■ Your objective ■
The stretch wanted below opens at the line containing "At success, you" and closes at the line containing "8. After the". Please return it exactly, with no other lines.
------------------------------------
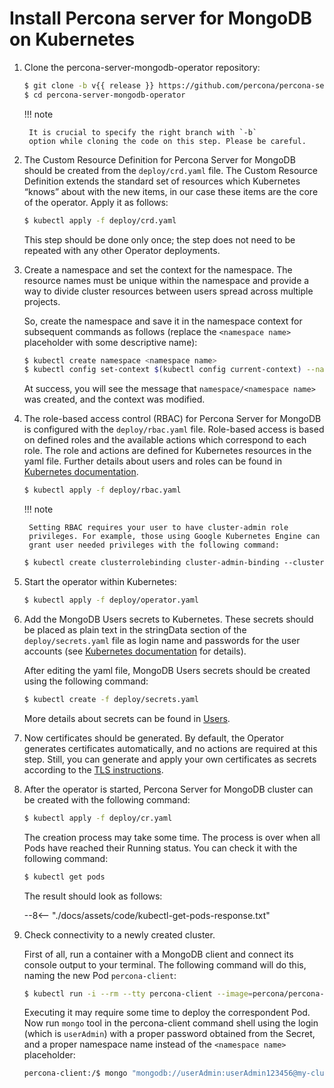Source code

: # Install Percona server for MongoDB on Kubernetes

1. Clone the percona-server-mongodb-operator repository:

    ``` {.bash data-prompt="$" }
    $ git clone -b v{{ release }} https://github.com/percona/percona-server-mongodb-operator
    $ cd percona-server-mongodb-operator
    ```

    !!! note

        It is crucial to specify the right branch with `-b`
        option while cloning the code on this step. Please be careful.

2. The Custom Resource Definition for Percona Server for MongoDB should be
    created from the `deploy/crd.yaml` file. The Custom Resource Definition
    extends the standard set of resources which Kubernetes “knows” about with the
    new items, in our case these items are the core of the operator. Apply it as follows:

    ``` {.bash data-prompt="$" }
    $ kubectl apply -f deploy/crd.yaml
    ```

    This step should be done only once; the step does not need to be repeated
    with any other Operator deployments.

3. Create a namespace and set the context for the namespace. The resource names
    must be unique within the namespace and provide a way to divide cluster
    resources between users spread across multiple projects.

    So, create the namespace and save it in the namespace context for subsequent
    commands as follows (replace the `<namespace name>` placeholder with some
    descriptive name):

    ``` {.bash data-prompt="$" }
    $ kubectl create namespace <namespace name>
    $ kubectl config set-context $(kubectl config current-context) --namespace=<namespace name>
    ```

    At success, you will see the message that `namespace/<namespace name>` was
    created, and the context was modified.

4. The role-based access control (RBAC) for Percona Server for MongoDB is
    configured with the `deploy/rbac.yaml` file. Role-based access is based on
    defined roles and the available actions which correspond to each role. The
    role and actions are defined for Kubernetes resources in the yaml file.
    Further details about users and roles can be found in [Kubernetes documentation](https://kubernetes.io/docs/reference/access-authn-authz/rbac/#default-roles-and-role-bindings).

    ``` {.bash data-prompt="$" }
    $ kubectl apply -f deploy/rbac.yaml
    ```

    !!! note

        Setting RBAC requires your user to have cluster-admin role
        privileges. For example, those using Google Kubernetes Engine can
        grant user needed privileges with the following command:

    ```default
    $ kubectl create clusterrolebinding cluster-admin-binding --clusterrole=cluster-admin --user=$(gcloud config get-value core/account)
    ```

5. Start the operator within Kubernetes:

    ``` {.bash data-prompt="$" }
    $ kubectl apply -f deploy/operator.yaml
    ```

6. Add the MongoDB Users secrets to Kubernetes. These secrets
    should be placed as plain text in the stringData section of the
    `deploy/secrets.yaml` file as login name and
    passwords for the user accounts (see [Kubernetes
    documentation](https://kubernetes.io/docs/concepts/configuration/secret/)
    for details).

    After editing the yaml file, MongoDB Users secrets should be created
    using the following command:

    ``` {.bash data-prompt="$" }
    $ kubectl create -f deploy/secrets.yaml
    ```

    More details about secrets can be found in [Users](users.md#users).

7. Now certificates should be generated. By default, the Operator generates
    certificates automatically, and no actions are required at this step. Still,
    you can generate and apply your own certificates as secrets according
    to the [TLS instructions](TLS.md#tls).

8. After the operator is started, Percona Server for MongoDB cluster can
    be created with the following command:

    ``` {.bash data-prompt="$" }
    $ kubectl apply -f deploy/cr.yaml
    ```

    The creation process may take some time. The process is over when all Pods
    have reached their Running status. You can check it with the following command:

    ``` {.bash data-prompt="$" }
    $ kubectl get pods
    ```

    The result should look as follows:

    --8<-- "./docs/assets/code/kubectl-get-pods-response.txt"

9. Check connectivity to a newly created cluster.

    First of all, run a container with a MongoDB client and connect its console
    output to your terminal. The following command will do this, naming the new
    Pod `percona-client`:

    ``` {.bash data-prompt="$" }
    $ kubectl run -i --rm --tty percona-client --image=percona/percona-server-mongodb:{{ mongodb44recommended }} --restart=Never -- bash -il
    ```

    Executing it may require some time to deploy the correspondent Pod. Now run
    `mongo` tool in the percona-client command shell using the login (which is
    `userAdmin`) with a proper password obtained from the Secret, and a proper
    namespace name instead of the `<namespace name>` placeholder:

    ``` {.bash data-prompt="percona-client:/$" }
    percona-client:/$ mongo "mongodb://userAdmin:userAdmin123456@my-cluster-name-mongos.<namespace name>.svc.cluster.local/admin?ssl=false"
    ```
------------------------------------
■ Written solution ■
    At success, you will see the message that `namespace/<namespace name>` was
    created, and the context was modified.

4. The role-based access control (RBAC) for Percona Server for MongoDB is
    configured with the `deploy/rbac.yaml` file. Role-based access is based on
    defined roles and the available actions which correspond to each role. The
    role and actions are defined for Kubernetes resources in the yaml file.
    Further details about users and roles can be found in [Kubernetes documentation](https://kubernetes.io/docs/reference/access-authn-authz/rbac/#default-roles-and-role-bindings).

    ``` {.bash data-prompt="$" }
    $ kubectl apply -f deploy/rbac.yaml
    ```

    !!! note

        Setting RBAC requires your user to have cluster-admin role
        privileges. For example, those using Google Kubernetes Engine can
        grant user needed privileges with the following command:

    ```default
    $ kubectl create clusterrolebinding cluster-admin-binding --clusterrole=cluster-admin --user=$(gcloud config get-value core/account)
    ```

5. Start the operator within Kubernetes:

    ``` {.bash data-prompt="$" }
    $ kubectl apply -f deploy/operator.yaml
    ```

6. Add the MongoDB Users secrets to Kubernetes. These secrets
    should be placed as plain text in the stringData section of the
    `deploy/secrets.yaml` file as login name and
    passwords for the user accounts (see [Kubernetes
    documentation](https://kubernetes.io/docs/concepts/configuration/secret/)
    for details).

    After editing the yaml file, MongoDB Users secrets should be created
    using the following command:

    ``` {.bash data-prompt="$" }
    $ kubectl create -f deploy/secrets.yaml
    ```

    More details about secrets can be found in [Users](users.md#users).

7. Now certificates should be generated. By default, the Operator generates
    certificates automatically, and no actions are required at this step. Still,
    you can generate and apply your own certificates as secrets according
    to the [TLS instructions](TLS.md#tls).

8. After the operator is started, Percona Server for MongoDB cluster can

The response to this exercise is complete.